Records from a dataset
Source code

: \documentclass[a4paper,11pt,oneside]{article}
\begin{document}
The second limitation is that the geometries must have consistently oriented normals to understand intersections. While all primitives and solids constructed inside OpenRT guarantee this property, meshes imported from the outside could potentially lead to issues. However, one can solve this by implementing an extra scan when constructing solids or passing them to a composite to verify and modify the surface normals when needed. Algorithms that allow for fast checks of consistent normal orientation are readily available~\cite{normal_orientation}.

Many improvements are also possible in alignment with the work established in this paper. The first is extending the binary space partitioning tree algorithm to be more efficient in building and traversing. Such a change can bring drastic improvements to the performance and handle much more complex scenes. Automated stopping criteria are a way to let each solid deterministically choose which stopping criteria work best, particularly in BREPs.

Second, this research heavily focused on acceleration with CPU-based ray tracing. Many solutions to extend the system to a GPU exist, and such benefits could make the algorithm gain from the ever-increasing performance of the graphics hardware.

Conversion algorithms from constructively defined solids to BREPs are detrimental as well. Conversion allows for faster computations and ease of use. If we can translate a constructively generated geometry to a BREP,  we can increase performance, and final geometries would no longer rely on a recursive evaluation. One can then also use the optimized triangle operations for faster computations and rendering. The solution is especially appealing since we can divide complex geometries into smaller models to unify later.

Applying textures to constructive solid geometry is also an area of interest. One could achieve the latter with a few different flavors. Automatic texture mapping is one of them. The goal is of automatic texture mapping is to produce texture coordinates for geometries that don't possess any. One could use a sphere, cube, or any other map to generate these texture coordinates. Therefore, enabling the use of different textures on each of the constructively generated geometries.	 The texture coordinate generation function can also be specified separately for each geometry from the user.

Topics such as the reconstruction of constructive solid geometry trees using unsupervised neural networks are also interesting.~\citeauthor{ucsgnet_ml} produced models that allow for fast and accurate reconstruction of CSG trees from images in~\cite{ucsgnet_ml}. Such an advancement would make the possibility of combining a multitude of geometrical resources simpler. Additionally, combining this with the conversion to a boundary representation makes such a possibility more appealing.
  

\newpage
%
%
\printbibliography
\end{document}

Action item
Working down from the line that contains "Applying textures to", retype each line exactly through the last line of the data, and give nothing else.

The completed task
Applying textures to constructive solid geometry is also an area of interest. One could achieve the latter with a few different flavors. Automatic texture mapping is one of them. The goal is of automatic texture mapping is to produce texture coordinates for geometries that don't possess any. One could use a sphere, cube, or any other map to generate these texture coordinates. Therefore, enabling the use of different textures on each of the constructively generated geometries.	 The texture coordinate generation function can also be specified separately for each geometry from the user.

Topics such as the reconstruction of constructive solid geometry trees using unsupervised neural networks are also interesting.~\citeauthor{ucsgnet_ml} produced models that allow for fast and accurate reconstruction of CSG trees from images in~\cite{ucsgnet_ml}. Such an advancement would make the possibility of combining a multitude of geometrical resources simpler. Additionally, combining this with the conversion to a boundary representation makes such a possibility more appealing.
  

\newpage
%
%
\printbibliography
\end{document}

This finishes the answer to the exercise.